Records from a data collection
╔══
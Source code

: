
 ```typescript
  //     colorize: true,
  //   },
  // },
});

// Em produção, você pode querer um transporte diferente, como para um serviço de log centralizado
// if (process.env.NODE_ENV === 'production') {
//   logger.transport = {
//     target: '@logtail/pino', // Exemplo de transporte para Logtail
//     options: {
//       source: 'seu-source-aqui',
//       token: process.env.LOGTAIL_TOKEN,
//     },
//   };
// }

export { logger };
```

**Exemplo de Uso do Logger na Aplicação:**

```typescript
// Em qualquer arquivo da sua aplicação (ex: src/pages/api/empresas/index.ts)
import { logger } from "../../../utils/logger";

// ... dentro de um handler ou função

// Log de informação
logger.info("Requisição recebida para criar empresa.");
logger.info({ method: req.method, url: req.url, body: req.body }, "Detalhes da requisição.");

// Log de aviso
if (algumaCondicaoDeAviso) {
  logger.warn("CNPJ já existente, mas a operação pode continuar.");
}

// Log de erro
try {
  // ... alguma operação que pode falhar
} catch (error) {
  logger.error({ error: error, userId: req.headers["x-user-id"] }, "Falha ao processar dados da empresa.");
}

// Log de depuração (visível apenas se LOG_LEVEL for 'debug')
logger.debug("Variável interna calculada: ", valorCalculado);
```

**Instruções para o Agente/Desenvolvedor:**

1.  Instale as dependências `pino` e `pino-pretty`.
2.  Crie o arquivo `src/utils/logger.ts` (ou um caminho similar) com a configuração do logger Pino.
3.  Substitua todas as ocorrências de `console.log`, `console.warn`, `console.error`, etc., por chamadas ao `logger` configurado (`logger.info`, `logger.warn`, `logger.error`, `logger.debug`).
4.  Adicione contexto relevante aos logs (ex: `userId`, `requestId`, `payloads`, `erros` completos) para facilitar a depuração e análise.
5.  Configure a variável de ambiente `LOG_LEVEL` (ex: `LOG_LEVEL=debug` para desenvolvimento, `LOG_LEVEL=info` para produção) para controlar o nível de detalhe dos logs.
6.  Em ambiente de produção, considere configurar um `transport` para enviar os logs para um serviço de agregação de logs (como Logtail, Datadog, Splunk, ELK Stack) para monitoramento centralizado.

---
╚══
## [Work order]
Wherever the word "como" appears in the records above, copy that line.

## [Response area]
// Em produção, você pode querer um transporte diferente, como para um serviço de log centralizado
6.  Em ambiente de produção, considere configurar um `transport` para enviar os logs para um serviço de agregação de logs (como Logtail, Datadog, Splunk, ELK Stack) para monitoramento centralizado.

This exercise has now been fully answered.